With the local stock-market seeming reluctant to shed its recent gains, the community of financial market analysts and economists are suddenly discovering signs of a recovery in the Indian economy. Some of them are not just content with calling a bottom.
A growing number of research reports that I come across seem to believe that the recovery can be quite sharp this year.
GDP and company earnings forecasts are being revised up with a vengeance. Let me give you an example of how mood in the investment research community has turned. A blue-chip British bank's researchers seemed confident as recently as March that headline GDP growth for India for 2009-10 would print at 4 per cent or less.
They seem just as sanguine last week when they raised its forecast by a good percentage point and a half.

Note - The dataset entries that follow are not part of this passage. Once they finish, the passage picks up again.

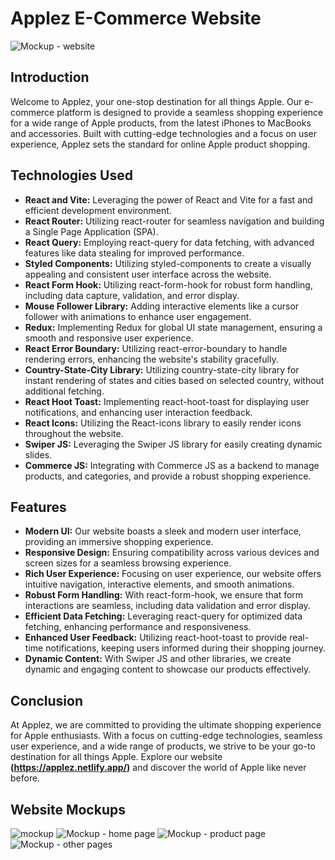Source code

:# Applez E-Commerce Website

![Mockup - website](https://github.com/akramAdjab/applez/assets/111662485/96cd2d77-d00d-486b-a662-48ccb373c646)

## Introduction

Welcome to Applez, your one-stop destination for all things Apple. Our e-commerce platform is designed to provide a seamless shopping experience for a wide range of Apple products, from the latest iPhones to MacBooks and accessories. Built with cutting-edge technologies and a focus on user experience, Applez sets the standard for online Apple product shopping.

## Technologies Used

- **React and Vite:** Leveraging the power of React and Vite for a fast and efficient development environment.
- **React Router:** Utilizing react-router for seamless navigation and building a Single Page Application (SPA).
- **React Query:** Employing react-query for data fetching, with advanced features like data stealing for improved performance.
- **Styled Components:** Utilizing styled-components to create a visually appealing and consistent user interface across the website.
- **React Form Hook:** Utilizing react-form-hook for robust form handling, including data capture, validation, and error display.
- **Mouse Follower Library:** Adding interactive elements like a cursor follower with animations to enhance user engagement.
- **Redux:** Implementing Redux for global UI state management, ensuring a smooth and responsive user experience.
- **React Error Boundary:** Utilizing react-error-boundary to handle rendering errors, enhancing the website's stability gracefully.
- **Country-State-City Library:** Utilizing country-state-city library for instant rendering of states and cities based on selected country, without additional fetching.
- **React Hoot Toast:** Implementing react-hoot-toast for displaying user notifications, and enhancing user interaction feedback.
- **React Icons:** Utilizing the React-icons library to easily render icons throughout the website.
- **Swiper JS:** Leveraging the Swiper JS library for easily creating dynamic slides.
- **Commerce JS:** Integrating with Commerce JS as a backend to manage products, and categories, and provide a robust shopping experience.

## Features

- **Modern UI:** Our website boasts a sleek and modern user interface, providing an immersive shopping experience.
- **Responsive Design:** Ensuring compatibility across various devices and screen sizes for a seamless browsing experience.
- **Rich User Experience:** Focusing on user experience, our website offers intuitive navigation, interactive elements, and smooth animations.
- **Robust Form Handling:** With react-form-hook, we ensure that form interactions are seamless, including data validation and error display.
- **Efficient Data Fetching:** Leveraging react-query for optimized data fetching, enhancing performance and responsiveness.
- **Enhanced User Feedback:** Utilizing react-hoot-toast to provide real-time notifications, keeping users informed during their shopping journey.
- **Dynamic Content:** With Swiper JS and other libraries, we create dynamic and engaging content to showcase our products effectively.

## Conclusion

At Applez, we are committed to providing the ultimate shopping experience for Apple enthusiasts. With a focus on cutting-edge technologies, seamless user experience, and a wide range of products, we strive to be your go-to destination for all things Apple. Explore our website **(https://applez.netlify.app/)** and discover the world of Apple like never before.

## Website Mockups

![mockup](https://github.com/akramAdjab/applez/assets/111662485/ae97ff09-fe4a-44a9-8e05-c80cce515398)
![Mockup - home page](https://github.com/akramAdjab/applez/assets/111662485/476349cd-8abc-4792-b4cb-5d575daf560d)
![Mockup - product page](https://github.com/akramAdjab/applez/assets/111662485/b22e0938-be38-4a80-b281-da72f73a6ca1)
![Mockup - other pages](https://github.com/akramAdjab/applez/assets/111662485/c18b5d37-a056-41d7-b0bc-31c59b17d948)

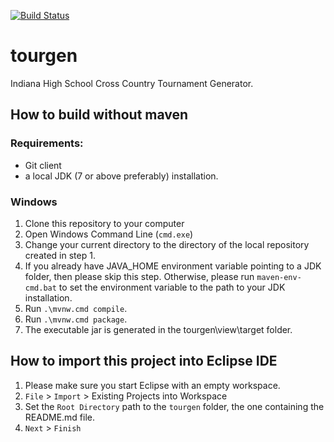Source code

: [![Build Status](https://travis-ci.org/nguytk01/tourgen.svg?branch=master)](https://travis-ci.org/nguytk01/tourgen)

# tourgen
Indiana High School Cross Country Tournament Generator.


## How to build without maven ##
### Requirements: ###
* Git client
* a local JDK (7 or above preferably) installation.
### Windows ###
1. Clone this repository to your computer
2. Open Windows Command Line (`cmd.exe`)
3. Change your current directory to the directory of the local repository created in step 1.
4. If you already have JAVA_HOME environment variable pointing to a JDK folder, then please skip this step. Otherwise, please run `maven-env-cmd.bat` to set the environment variable to the path to your JDK installation.
5. Run `.\mvnw.cmd compile`.
6. Run `.\mvnw.cmd package`.
7. The executable jar is generated in the tourgen\view\target folder.

## How to import this project into Eclipse IDE ##
1. Please make sure you start Eclipse with an empty workspace.
2. `File` > `Import` > Existing Projects into Workspace
3. Set the `Root Directory` path to the `tourgen` folder, the one containing the README.md file.
4. `Next` > `Finish`
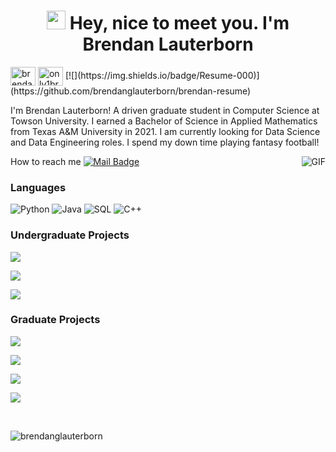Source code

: <h1 align= "center"><img src="https://emojis.slackmojis.com/emojis/images/1531849430/4246/blob-sunglasses.gif?1531849430" width="30"/> Hey, nice to meet you. I'm Brendan Lauterborn</h1>

<p align="left">
<a href="https://linkedin.com/in/brendanlauterborn" target="blank"><img align="center" src="https://raw.githubusercontent.com/rahuldkjain/github-profile-readme-generator/master/src/images/icons/Social/linked-in-alt.svg" alt="brendanlauterborn" height="30" width="40" /></a>
<a href="https://instagram.com/only1brxn" target="blank"><img align="center" src="https://raw.githubusercontent.com/rahuldkjain/github-profile-readme-generator/master/src/images/icons/Social/instagram.svg" alt="only1brxn" height="30" width="40" /></a>
[![](https://img.shields.io/badge/Resume-000)](https://github.com/brendanglauterborn/brendan-resume)

</p>

I'm Brendan Lauterborn! A driven graduate student in Computer Science at Towson University. I earned a Bachelor of Science in Applied Mathematics from Texas A&M University in 2021.
I am currently looking for Data Science and Data Engineering roles. I spend my down time playing fantasy football!

How to reach me [![Mail Badge](https://img.shields.io/badge/-gmail-c14438?style=flat&logo=Gmail&logoColor=white&link=mailto:eryajf@163.com)](mailto:brendan.lauterborn@gmail.com)
<img align="right" alt="GIF" src="https://media.giphy.com/media/3ohzdKvLT1DxFxhZAI/giphy.gif" />

  ### Languages
  ![Python](https://img.shields.io/badge/-Python-000?&logo=Python)
  ![Java](https://img.shields.io/badge/-Java-000?&logo=Java&logoColor=007396)
  ![SQL](https://img.shields.io/badge/-SQL-000?&logo=mysql&logoColor=4479A1)
  ![C++](https://img.shields.io/badge/-C++-000?&logo=c%2b%2b&logoColor=00599C)

  ### Undergraduate Projects
  [![](https://img.shields.io/badge/-Car%20Dealership%20Manager-000)](https://github.com/brendanglauterborn/Car-Dealership-Manager.git)
  
  [![](https://img.shields.io/badge/Effect%20of%20Total%20Expenditures%20per%20Student%20on%20AP%20Exam%20Pass%20Rates-000)](https://github.com/brendanglauterborn/Effect-of-Total-Expenditures-per-Student-on-AP-Exam-Pass-Rates)

  [![](https://img.shields.io/badge/-Arrows%20Impossibility%20Theorem-000)](https://github.com/brendanglauterborn/Arrows-Impossiblity-Theorem)

  ### Graduate Projects
  [![](https://img.shields.io/badge/Real_Estate_Manager-000)](https://github.com/brendanglauterborn/real-estate-manager)
  
  [![](https://img.shields.io/badge/x86--64_Bootloader_Project-000)](https://github.com/curlyLasagna/COSC-519-Project)

  [![](https://img.shields.io/badge/COSC_650_UDP_Stop--and--Wait_Project-000)](https://github.com/brendanglauterborn/COSC-650-UDP-StopAndWait)

  [![](https://img.shields.io/badge/LLM_Load_Balancing_Paper-000)](https://github.com/brendanglauterborn/llm-load-balancing-paper)






<br>




<p align="left"> <img src="https://komarev.com/ghpvc/?username=brendanglauterborn&label=Profile%20views&color=0e75b6&style=flat" alt="brendanglauterborn" /> </p>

I don't see myself as a card carrying be ar and am perfectly willing to accept the argument that the market has seen its worst and is likely to consolidate its gains going forward. What bothers me though is the premise is that the recent turn in the market is under-pinned by a steady and increasingly visible economic recovery. If indeed investors are returning to the market on this premise, they might be seriously disappointed in the near future.
For one, I am fundamentally uncomfortable with the perception of the economy as a somewhat user-friendly gadget with convenient 'on' and 'off' buttons. It cannot suddenly rev up simply because a bunch of money managers in Singapore, New York and Mumbai suddenly feel a little upbeat about investment prospects. If the experience of the late nineties and the first three years of this decade are anything by, the Indian economy has huge inertia and it usually takes a while to get out of its funk.
Economic indicators that I consider reliable (like bank credit) do not show any significant inflexion. Current accounts held by small and big businesses at banks that usually reflect the volume of business-related transactions up a turn in business transactions remain sluggish. There is very little evidence that investment activity is picking up either in the private sector or in infrastructure, save for a pipeline of planned equity issues investors over the next few months.
I must remind readers that a much heftier schedule of public offers had been planned in early 2008. Barely 10 per cent of it saw the light of day as the financial and economic crisis unfolded. The intention to raise money is not a sufficient condition for investment revival.
Money raised specifically for infrastructure is lying with the institutions that raised them. For instance, I am told, that the Rs 10,000 crore (Rs 100 billion) that the India Infrastructure Finance Corporation Limited (IIFCL) raised earlier this year is languishing in a bank account. Export growth is abysmally low and given conditions in the external market any major recovery seems somewhat unlikely.
There are some sectors like steel and automobiles that have seen some visible momentum over the past few months. I am not convinced that this will sustain. I am yet to hear a convincing explanation from either car makers or component producers for this up-tick in car sales.
The 'default' hypothesis is that increased government salaries have created a new pool of demand. The effects of these cash transfers are known to be temporary and I won't really be surprised if after a couple of months, auto sales turn down again.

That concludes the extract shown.